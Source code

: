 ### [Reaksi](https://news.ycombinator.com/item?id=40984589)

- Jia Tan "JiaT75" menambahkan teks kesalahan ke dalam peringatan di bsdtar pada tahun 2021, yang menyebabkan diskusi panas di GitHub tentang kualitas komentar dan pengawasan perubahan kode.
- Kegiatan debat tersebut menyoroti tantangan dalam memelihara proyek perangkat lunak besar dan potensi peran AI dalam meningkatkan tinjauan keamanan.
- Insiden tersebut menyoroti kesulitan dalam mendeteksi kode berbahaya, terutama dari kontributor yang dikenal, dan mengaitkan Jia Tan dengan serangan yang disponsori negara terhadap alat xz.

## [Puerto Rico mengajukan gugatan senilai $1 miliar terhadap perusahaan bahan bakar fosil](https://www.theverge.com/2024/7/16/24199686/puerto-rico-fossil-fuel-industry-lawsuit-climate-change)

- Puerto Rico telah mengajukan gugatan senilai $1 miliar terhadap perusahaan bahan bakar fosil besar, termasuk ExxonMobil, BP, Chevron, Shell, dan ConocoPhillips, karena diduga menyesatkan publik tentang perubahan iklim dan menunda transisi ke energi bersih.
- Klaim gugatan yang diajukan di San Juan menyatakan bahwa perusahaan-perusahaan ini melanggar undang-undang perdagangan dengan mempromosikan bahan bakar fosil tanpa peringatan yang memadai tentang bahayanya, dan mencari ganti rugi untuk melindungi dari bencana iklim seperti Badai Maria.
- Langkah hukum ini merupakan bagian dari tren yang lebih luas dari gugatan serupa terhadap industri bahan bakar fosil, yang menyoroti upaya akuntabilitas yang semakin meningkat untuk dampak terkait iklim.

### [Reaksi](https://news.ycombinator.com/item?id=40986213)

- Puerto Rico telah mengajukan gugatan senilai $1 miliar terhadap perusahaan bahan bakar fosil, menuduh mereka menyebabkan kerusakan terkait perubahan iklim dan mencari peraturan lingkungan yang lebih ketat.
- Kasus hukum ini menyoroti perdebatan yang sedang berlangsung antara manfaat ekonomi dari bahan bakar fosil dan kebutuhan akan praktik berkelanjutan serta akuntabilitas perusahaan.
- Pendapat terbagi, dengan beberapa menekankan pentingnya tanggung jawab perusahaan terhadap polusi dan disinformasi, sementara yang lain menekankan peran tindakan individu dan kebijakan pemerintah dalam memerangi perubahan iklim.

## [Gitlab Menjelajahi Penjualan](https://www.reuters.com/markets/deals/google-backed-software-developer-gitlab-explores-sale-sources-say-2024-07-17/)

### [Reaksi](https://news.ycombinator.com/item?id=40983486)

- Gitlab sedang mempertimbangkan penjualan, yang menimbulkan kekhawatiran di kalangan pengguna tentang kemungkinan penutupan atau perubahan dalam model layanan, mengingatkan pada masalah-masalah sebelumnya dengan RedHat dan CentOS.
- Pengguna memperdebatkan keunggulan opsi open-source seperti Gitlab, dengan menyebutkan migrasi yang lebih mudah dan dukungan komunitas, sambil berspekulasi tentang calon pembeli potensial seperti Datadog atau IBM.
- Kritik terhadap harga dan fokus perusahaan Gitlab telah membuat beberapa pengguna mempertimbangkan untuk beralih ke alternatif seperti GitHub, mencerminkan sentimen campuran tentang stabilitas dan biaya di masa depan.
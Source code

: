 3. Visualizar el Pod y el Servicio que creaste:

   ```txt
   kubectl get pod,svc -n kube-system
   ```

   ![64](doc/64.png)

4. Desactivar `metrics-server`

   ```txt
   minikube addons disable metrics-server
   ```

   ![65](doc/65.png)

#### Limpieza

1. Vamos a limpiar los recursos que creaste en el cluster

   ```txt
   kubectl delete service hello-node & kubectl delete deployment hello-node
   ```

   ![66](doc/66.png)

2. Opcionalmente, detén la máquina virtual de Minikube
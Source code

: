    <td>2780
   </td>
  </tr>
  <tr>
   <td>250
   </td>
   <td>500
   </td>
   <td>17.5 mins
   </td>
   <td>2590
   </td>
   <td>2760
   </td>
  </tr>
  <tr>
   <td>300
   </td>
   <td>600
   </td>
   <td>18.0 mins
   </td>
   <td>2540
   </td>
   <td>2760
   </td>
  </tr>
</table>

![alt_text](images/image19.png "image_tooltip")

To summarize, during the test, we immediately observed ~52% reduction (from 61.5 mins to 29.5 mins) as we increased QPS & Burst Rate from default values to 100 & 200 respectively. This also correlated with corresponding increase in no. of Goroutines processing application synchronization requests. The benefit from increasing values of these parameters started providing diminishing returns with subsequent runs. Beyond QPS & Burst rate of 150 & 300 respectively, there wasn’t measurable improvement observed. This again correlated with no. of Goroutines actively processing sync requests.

AIM OF THE EXERCISE: Everything from the line with "- Kegiatan debat" through the line with "- Insiden tersebut" should be written out exactly as it appears above, end lines included, and nothing outside that range.

REPLY:
- Kegiatan debat tersebut menyoroti tantangan dalam memelihara proyek perangkat lunak besar dan potensi peran AI dalam meningkatkan tinjauan keamanan.
- Insiden tersebut menyoroti kesulitan dalam mendeteksi kode berbahaya, terutama dari kontributor yang dikenal, dan mengaitkan Jia Tan dengan serangan yang disponsori negara terhadap alat xz.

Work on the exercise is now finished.